#### REQUIRED ACTION:
The response should be the data again, identical in every line.

#### DATASET ENTRIES:
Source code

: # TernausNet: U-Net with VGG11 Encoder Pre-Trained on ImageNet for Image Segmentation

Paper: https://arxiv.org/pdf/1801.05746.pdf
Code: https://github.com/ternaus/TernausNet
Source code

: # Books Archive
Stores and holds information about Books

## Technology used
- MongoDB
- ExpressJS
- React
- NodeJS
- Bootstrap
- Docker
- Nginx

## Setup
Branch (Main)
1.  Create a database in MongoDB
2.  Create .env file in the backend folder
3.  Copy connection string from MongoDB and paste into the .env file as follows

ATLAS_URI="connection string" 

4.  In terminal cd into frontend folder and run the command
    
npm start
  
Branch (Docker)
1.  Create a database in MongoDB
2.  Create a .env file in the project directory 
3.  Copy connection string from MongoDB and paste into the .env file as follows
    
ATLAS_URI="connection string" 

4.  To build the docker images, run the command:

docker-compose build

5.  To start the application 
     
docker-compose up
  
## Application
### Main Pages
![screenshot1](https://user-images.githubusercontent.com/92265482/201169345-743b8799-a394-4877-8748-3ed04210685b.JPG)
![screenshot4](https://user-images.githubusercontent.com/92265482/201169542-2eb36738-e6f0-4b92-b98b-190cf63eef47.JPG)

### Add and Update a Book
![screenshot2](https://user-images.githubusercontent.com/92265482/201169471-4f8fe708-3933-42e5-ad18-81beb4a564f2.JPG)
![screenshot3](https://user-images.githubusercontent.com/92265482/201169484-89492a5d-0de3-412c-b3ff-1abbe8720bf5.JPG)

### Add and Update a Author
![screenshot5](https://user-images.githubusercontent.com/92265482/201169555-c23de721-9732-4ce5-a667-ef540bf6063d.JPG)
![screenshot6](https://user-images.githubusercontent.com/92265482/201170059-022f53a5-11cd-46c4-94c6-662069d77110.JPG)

#### WRITTEN ANSWER:
Source code

: # TernausNet: U-Net with VGG11 Encoder Pre-Trained on ImageNet for Image Segmentation

Paper: https://arxiv.org/pdf/1801.05746.pdf
Code: https://github.com/ternaus/TernausNet
Source code

: # Books Archive
Stores and holds information about Books

## Technology used
- MongoDB
- ExpressJS
- React
- NodeJS
- Bootstrap
- Docker
- Nginx

## Setup
Branch (Main)
1.  Create a database in MongoDB
2.  Create .env file in the backend folder
3.  Copy connection string from MongoDB and paste into the .env file as follows

ATLAS_URI="connection string" 

4.  In terminal cd into frontend folder and run the command
    
npm start
  
Branch (Docker)
1.  Create a database in MongoDB
2.  Create a .env file in the project directory 
3.  Copy connection string from MongoDB and paste into the .env file as follows
    
ATLAS_URI="connection string" 

4.  To build the docker images, run the command:

docker-compose build

5.  To start the application 
     
docker-compose up
  
## Application
### Main Pages
![screenshot1](https://user-images.githubusercontent.com/92265482/201169345-743b8799-a394-4877-8748-3ed04210685b.JPG)
![screenshot4](https://user-images.githubusercontent.com/92265482/201169542-2eb36738-e6f0-4b92-b98b-190cf63eef47.JPG)

### Add and Update a Book
![screenshot2](https://user-images.githubusercontent.com/92265482/201169471-4f8fe708-3933-42e5-ad18-81beb4a564f2.JPG)
![screenshot3](https://user-images.githubusercontent.com/92265482/201169484-89492a5d-0de3-412c-b3ff-1abbe8720bf5.JPG)

### Add and Update a Author
![screenshot5](https://user-images.githubusercontent.com/92265482/201169555-c23de721-9732-4ce5-a667-ef540bf6063d.JPG)
![screenshot6](https://user-images.githubusercontent.com/92265482/201170059-022f53a5-11cd-46c4-94c6-662069d77110.JPG)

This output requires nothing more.